___ RECORDED INFORMATION

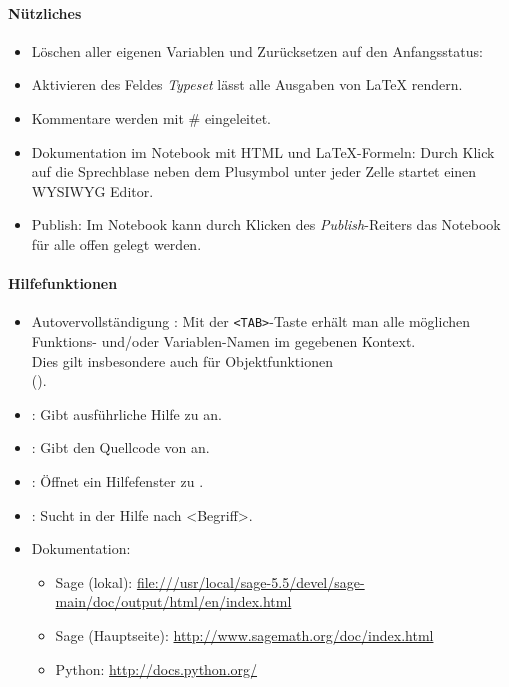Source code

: \documentclass[a4paper,9pt,DIV15,twocolumn]{scrartcl}
\begin{document}
\paragraph{Nützliches}
\begin{itemize}
\item Löschen aller eigenen Variablen und Zurücksetzen auf den Anfangsstatus: {\color{blue} }
\item Aktivieren des Feldes \emph{Typeset} lässt alle Ausgaben von \LaTeX{} rendern.
\item Kommentare werden mit \# eingeleitet.
\item Dokumentation im Notebook mit HTML und \LaTeX{}-Formeln: Durch Klick auf die Sprechblase neben dem Plusymbol unter jeder Zelle startet einen WYSIWYG Editor.
\item Publish: Im Notebook kann durch Klicken des \emph{Publish}-Reiters das Notebook für alle offen gelegt werden. 
\end{itemize}

\paragraph{Hilfefunktionen}
\begin{itemize}
\item {\color{blue} Autovervollständigung :} Mit der {\color{blue} \verb~<TAB>~}-Taste erhält man alle möglichen Funktions- und/oder Variablen-Namen im gegebenen Kontext.\\
Dies gilt insbesondere auch für Objektfunktionen\\ ().
\item {\color{blue}  :} Gibt ausführliche Hilfe zu  an.
\item {\color{blue}  :} Gibt den Quellcode von  an.
\item {\color{blue}  :} Öffnet ein Hilfefenster zu .
\item {\color{blue}  :} Sucht in der Hilfe nach <Begriff>.
\item Dokumentation:
\begin{itemize}
    \item Sage (lokal): {\small\url{file:///usr/local/sage-5.5/devel/sage-main/doc/output/html/en/index.html}}
    \item Sage (Hauptseite): {\small\url{http://www.sagemath.org/doc/index.html}}
\item Python: \url{http://docs.python.org/}
\end{itemize}
\end{itemize}
\end{document}
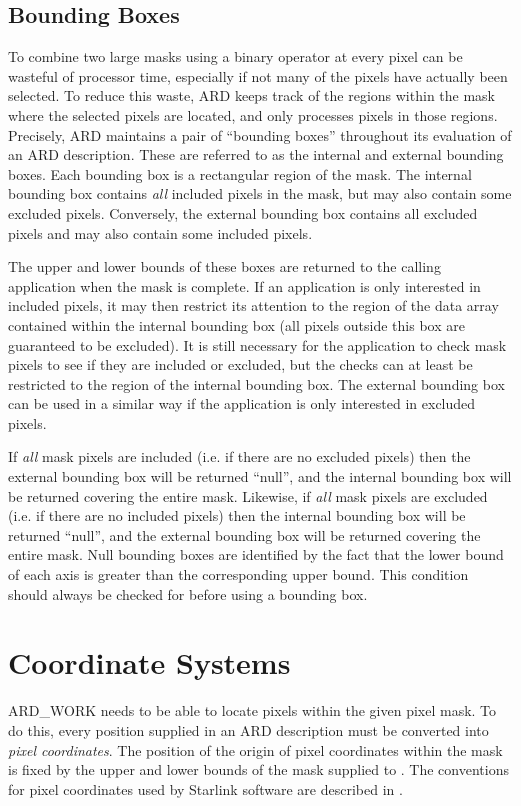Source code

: \documentclass[11pt,nolof]{starlink}
\begin{document}
\subsection{\label{SEC:BBOX}Bounding Boxes}
To combine two large masks using a binary operator at every pixel can be
wasteful of processor time, especially if not many of the pixels have actually
been selected. To reduce this waste, ARD keeps track of the regions within the
mask where the selected pixels are located, and only processes pixels in those
regions. Precisely, ARD maintains a pair of ``bounding boxes'' throughout its
evaluation of an ARD description. These are referred to as the internal and
external bounding boxes. Each bounding box is a rectangular region of the mask.
The internal bounding box contains \emph{all} included pixels in the mask, but
may also contain some excluded pixels. Conversely, the external bounding box
contains all excluded pixels and may also contain some included pixels.

The upper and lower bounds of these boxes are returned to the calling
application when the mask is complete. If an application is only interested in
included pixels, it may then restrict its attention to the region of the data
array contained within the internal bounding box (all pixels outside this box
are guaranteed to be excluded). It is still necessary for the application to
check mask pixels to see if they are included or excluded, but the checks can
at least be restricted to the region of the internal bounding box. The external
bounding box can be used in a similar way if the application is only interested
in excluded pixels.

If \emph{all} mask pixels are included (i.e. if there are no excluded pixels)
then the external bounding box will be returned ``null'', and the internal
bounding box will be returned covering the entire mask. Likewise, if \emph{all}
mask pixels are excluded (i.e. if there are no included pixels) then the
internal bounding box will be returned ``null'', and the external bounding box
will be returned covering the entire mask. Null bounding boxes are identified by
the fact that the lower bound of each axis is greater than the corresponding
upper bound. This condition should always be checked for before using a
bounding box.

\section{\label{SEC:COORD}Coordinate Systems}
ARD\_WORK needs to be able to locate pixels within the given pixel mask.
To do this, every position supplied in an ARD description must be
converted into \emph{pixel coordinates}. The position of the origin of
pixel coordinates within the mask is fixed by the upper and lower bounds
of the mask supplied to . The conventions
for pixel coordinates used by Starlink software are described in
.
\end{document}
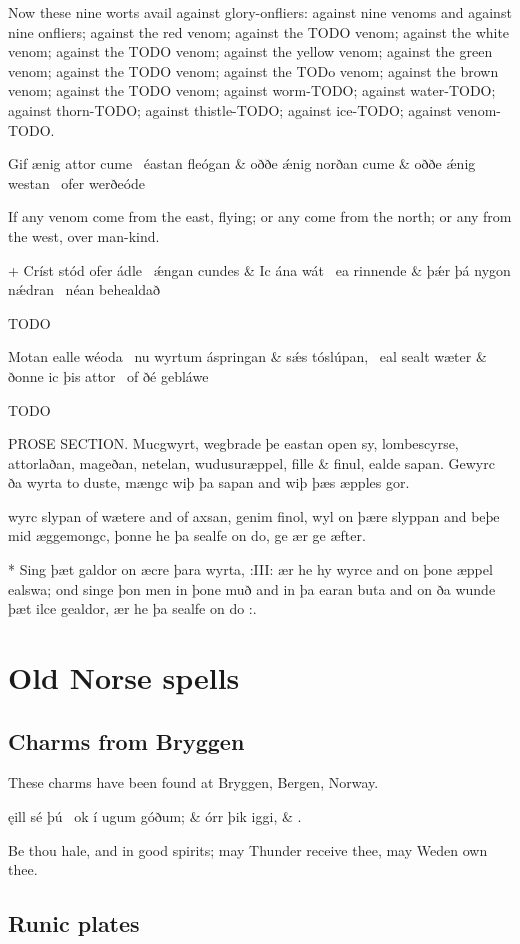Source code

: \bvb Now these nine worts avail against glory-onfliers: against nine venoms and against nine onfliers; against the red venom; against the TODO venom; against the white venom; against the TODO venom; against the yellow venom; against the green venom; against the TODO venom; against the TODo venom; against the brown venom; against the TODO venom; against worm-TODO; against water-TODO; against thorn-TODO; against thistle-TODO; against ice-TODO; against venom-TODO.\evb
\evg


\bvg{}
\bva[0]Gif ænig attor cume \hld\ éastan fleógan &
oððe ǽnig norðan cume &
oððe ǽnig westan \hld\ ofer werðeóde\eva

\bvb If any venom come from the east, flying; or any come from the north; or any from the west, over man-kind.\evb
\evg


\bvg{}
\bva[0]+ Críst stód ofer ádle \hld\ ǽngan cundes &
Ic ána wát \hld\ ea rinnende &
þǽr þá nygon nǽdran \hld\ néan behealdað\eva

\bvb TODO\evb
\evg


\bvg{}
\bva[0]Motan ealle wéoda \hld\ nu wyrtum áspringan &
sǽs tóslúpan, \hld\ eal sealt wæter &
ðonne ic þis attor \hld\ of ðé gebláwe\eva

\bvb TODO\evb
\evg


PROSE SECTION.
Mucgwyrt, wegbrade þe eastan open sy, lombescyrse, attorlaðan, mageðan, netelan, wudusuræppel, fille \& finul, ealde sapan. Gewyrc ða wyrta to duste, mængc wiþ þa sapan and wiþ þæs æpples gor.

wyrc slypan of wætere and of axsan, genim finol, wyl on þære slyppan and beþe mid æggemongc, þonne he þa sealfe on do, ge ær ge æfter.


* Sing þæt galdor on æcre þara wyrta, :III: ær he hy wyrce and on þone æppel ealswa; ond singe þon men in þone muð and in þa earan buta and on ða wunde þæt ilce gealdor, ær he þa sealfe on do :.



\chapter{Old Norse spells}

\section{Charms from Bryggen}

These charms have been found at Bryggen, Bergen, Norway.

\bvg
\bva[B380] ęill sé þú \hld\ ok í ugum góðum; &
\ind {}órr þik iggi, &
\ind {}.\eva

\bvb Be thou hale, and in good spirits; may Thunder receive thee, may Weden own thee.\evb
\evg


\section{Runic plates}
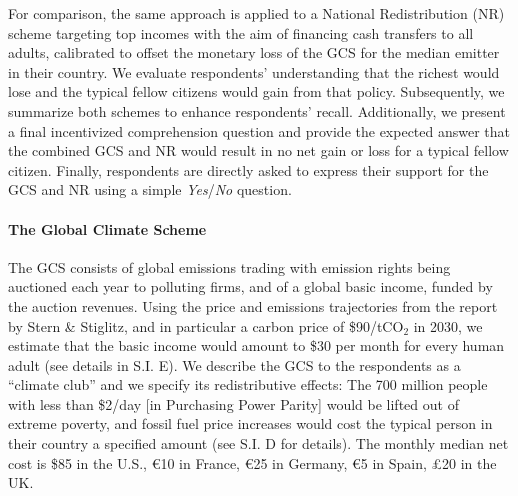 For comparison, %
the same approach is applied to a National Redistribution (NR) scheme targeting top incomes %
with the aim of financing cash transfers to all adults, %
calibrated to offset the monetary loss of the GCS for the median emitter in their country. We evaluate respondents' understanding that the richest would lose and the typical fellow citizens would gain from that policy. %
Subsequently, we summarize both schemes to enhance respondents' recall. Additionally, we present a final incentivized comprehension question and provide the expected answer that the combined GCS and NR would result in no net gain or loss for a typical fellow citizen. Finally, respondents are directly asked to express their support for the GCS and NR using a simple \textit{Yes}/\textit{No} question.

\begin{tcolorbox}\label{box:GCS}
  \paragraph{The Global Climate Scheme} The GCS consists of global emissions trading with emission rights being auctioned each year to polluting firms, and of a global basic income, funded by the auction revenues. Using the price and emissions trajectories from the report by Stern \& Stiglitz,\cite{stern_report_2017} and in particular a carbon price of \$90/tCO$_\text{2}$ in 2030, we estimate that the basic income would amount to \$30 per month for every human adult %
  (see details in S.I. E). %
  We describe the GCS to the respondents as a ``climate club'' and we specify its redistributive effects: The 700 million people with less than \$2/day [in Purchasing Power Parity] would be lifted out of extreme poverty, and fossil fuel price increases would cost the typical person in their country a specified amount (see S.I. D %
  for details). 
  The monthly median net cost is \$85 in the U.S., \euro{}10 in France, \euro{}25 in Germany, \euro{}5 in Spain, £20 in the UK.
\end{tcolorbox}


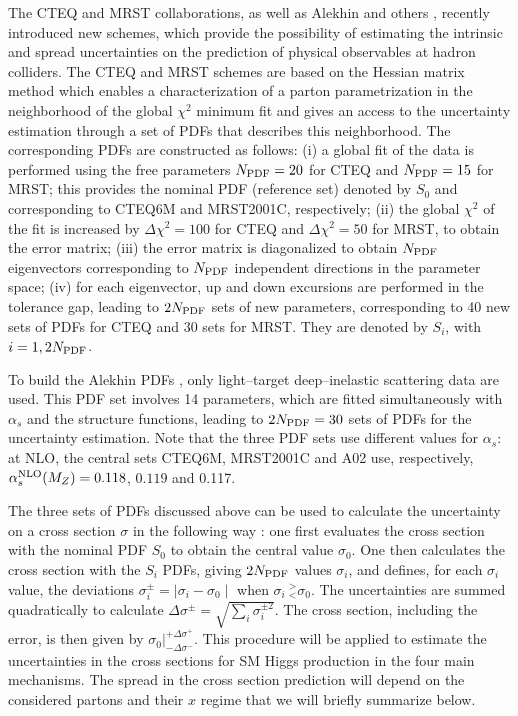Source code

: The CTEQ \cite{CTEQ6} and MRST \cite{MRST2001E} collaborations, as well as
Alekhin \cite{ALEKHIN} and others \cite{Others-PDFs}, recently introduced new
schemes, which provide the possibility of estimating the  intrinsic and spread
uncertainties on the prediction of physical observables at hadron colliders.
The CTEQ and MRST schemes are based on the Hessian matrix method which enables a
characterization of a parton parametrization in the neighborhood of the global
$\chi^2$ minimum fit and gives an access to the uncertainty estimation through
a set of PDFs that describes this neighborhood. The corresponding PDFs are
constructed as follows: (i)  a global fit of the data is performed using the
free parameters $N_{\rm PDF}=20$ for CTEQ and $N_{\rm PDF}=15$ for MRST; this
provides the nominal PDF (reference set) denoted by $S_0$ and corresponding to
CTEQ6M and MRST2001C, respectively; (ii) the global $\chi^2$ of the fit  is
increased by $\Delta \chi^2\!=\!100$ for CTEQ and $\Delta \chi^2\!=\!50$ for
MRST, to obtain the error matrix; (iii) the error matrix is diagonalized to
obtain $N_{\rm PDF}$ eigenvectors corresponding to $N_{\rm PDF}$ independent
directions in the parameter space; (iv) for each eigenvector, up and down
excursions are performed in the tolerance gap, leading to $2N_{\rm PDF}$ sets
of new parameters, corresponding to 40 new sets of PDFs for CTEQ and 30 sets
for MRST.  They are denoted by $S_i$, with $i=1, 2N_{\rm PDF}$. \s 

To build the Alekhin PDFs \cite{ALEKHIN}, only light--target  deep--inelastic
scattering data are used. This PDF set involves 14 parameters, which are fitted
simultaneously with $\alpha_s$ and the structure functions, leading to $2N_{\rm
PDF}=30$  sets of PDFs for the uncertainty estimation. Note that the three PDF
sets use different values for  $\alpha_s$: at NLO, the central sets CTEQ6M, 
MRST2001C and A02 use, respectively, $\alpha_s^{\rm NLO}(M_Z)= 0.118$, $0.119$  and 0.117.\s 

The three sets of PDFs discussed above can be used to calculate the uncertainty
on a cross section $\sigma$ in the following way \cite{Samir}: one first
evaluates the cross section with the nominal PDF $S_0$ to obtain  the central
value $\sigma_0$. One then calculates the cross section with  the $S_i$ PDFs,
giving $2N_{\rm PDF}$ values $\sigma_i$, and defines, for each $\sigma_i$
value, the deviations  $\sigma_i^\pm =\mid \sigma_i -\sigma_0\mid$ when
$\sigma_i \ ^{>}_{<}  \sigma_0$. The uncertainties are summed quadratically to
calculate {\bf $\Delta  \sigma^\pm  = \sqrt{ \sum_i \sigma_i^{\pm 2} }$}.  The
cross section, including the error, is then given by $\sigma_0|^{+\Delta
\sigma^+}_{- \Delta \sigma^-}$.  This procedure will be applied to estimate the
uncertainties in the cross sections for SM Higgs production in the four main
mechanisms.  The spread in the cross section prediction will depend on the
considered partons and their $x$ regime that we will briefly summarize below. \s

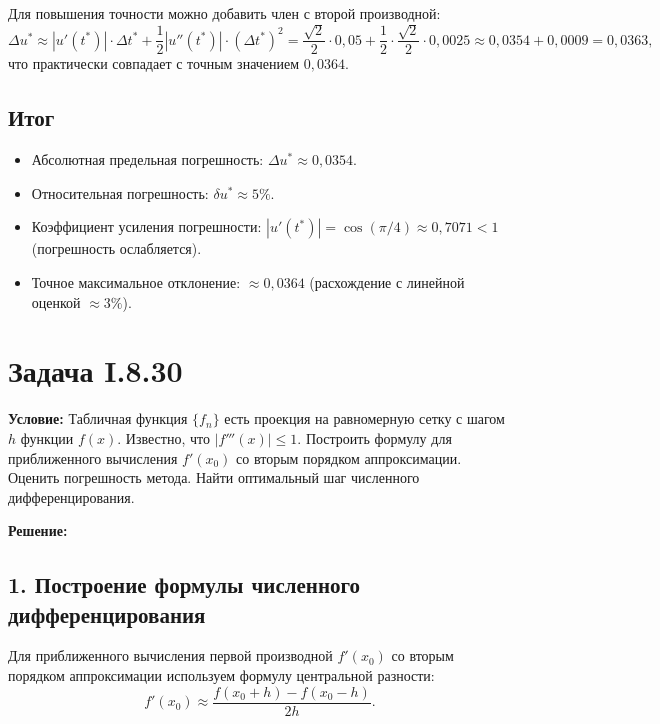 \documentclass{article}
\begin{document}
Для повышения точности можно добавить член с второй производной:
\begin{equation}
\Delta u^* \approx |u'(t^*)| \cdot \Delta t^* + \frac{1}{2}|u''(t^*)| \cdot (\Delta t^*)^2 = \frac{\sqrt{2}}{2} \cdot 0{,}05 + \frac{1}{2} \cdot \frac{\sqrt{2}}{2} \cdot 0{,}0025 \approx 0{,}0354 + 0{,}0009 = 0{,}0363,
\end{equation}
что практически совпадает с точным значением $0{,}0364$.

\subsection*{Итог}

\begin{itemize}
\item Абсолютная предельная погрешность: $\Delta u^* \approx 0{,}0354$.
\item Относительная погрешность: $\delta u^* \approx 5\%$.
\item Коэффициент усиления погрешности: $|u'(t^*)| = \cos(\pi/4) \approx 0{,}7071 < 1$ (погрешность ослабляется).
\item Точное максимальное отклонение: $\approx 0{,}0364$ (расхождение с линейной оценкой $\approx 3\%$).
\end{itemize}












\section*{Задача I.8.30}

\textbf{Условие:} Табличная функция $\{f_n\}$ есть проекция на равномерную сетку с шагом $h$ функции $f(x)$. Известно, что $|f'''(x)| \leq 1$. Построить формулу для приближенного вычисления $f'(x_0)$ со вторым порядком аппроксимации. Оценить погрешность метода. Найти оптимальный шаг численного дифференцирования.

\vspace{0.5cm}
\textbf{Решение:}

\subsection*{1. Построение формулы численного дифференцирования}

Для приближенного вычисления первой производной $f'(x_0)$ со вторым порядком аппроксимации используем формулу центральной разности:
\begin{equation}
f'(x_0) \approx \frac{f(x_0 + h) - f(x_0 - h)}{2h}.
\label{eq:central_diff}
\end{equation}
\end{document}
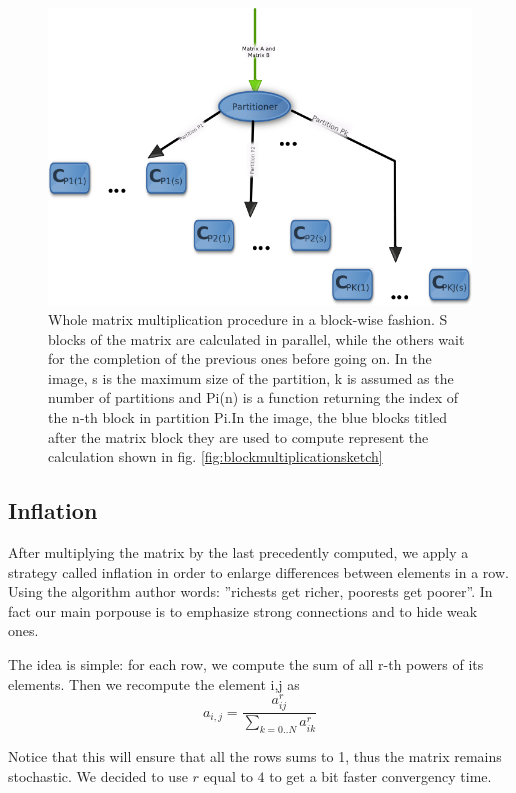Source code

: \begin{figure}
\centering
\includegraphics[scale=0.7]{matrixmultiplication.png}
\caption{Whole matrix multiplication procedure in a block-wise fashion. S blocks of the matrix are calculated
in parallel, while the others wait for the completion of the previous ones before going on.
In the image, s is the maximum size of the partition, k is assumed as the number of partitions and Pi(n) is a function
returning the index of the n-th block in partition Pi.In the image, the blue blocks titled after the matrix block they are used to compute represent the calculation shown in fig. \ref{fig:blockmultiplicationsketch}}
\label{fig:matrixmultiplicationsketch}
\end{figure}

\subsection{Inflation}

After multiplying the matrix by the last precedently computed, we apply a strategy
called inflation in order to enlarge differences between elements in a row.
Using the algorithm author words: ''richests get richer, poorests get poorer''.
In fact our main porpouse is to emphasize strong connections and to hide
weak ones.

The idea is simple: for each row, we compute the sum 
of all r-th powers of its elements.
Then we recompute the element i,j as
$$ a_{i,j} = \frac{a_{ij}^r} {\sum_{k=0..N} a_{ik}^r}$$

Notice that this will ensure that all the rows sums to 1, thus the matrix
remains stochastic. We decided to use $r$ equal to $4$ to get a bit faster
convergency time.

______

Every line above in which the word "численного" occurs is to be copied.

## ANSWER SECTION
\textbf{Условие:} Табличная функция $\{f_n\}$ есть проекция на равномерную сетку с шагом $h$ функции $f(x)$. Известно, что $|f'''(x)| \leq 1$. Построить формулу для приближенного вычисления $f'(x_0)$ со вторым порядком аппроксимации. Оценить погрешность метода. Найти оптимальный шаг численного дифференцирования.
\subsection*{1. Построение формулы численного дифференцирования}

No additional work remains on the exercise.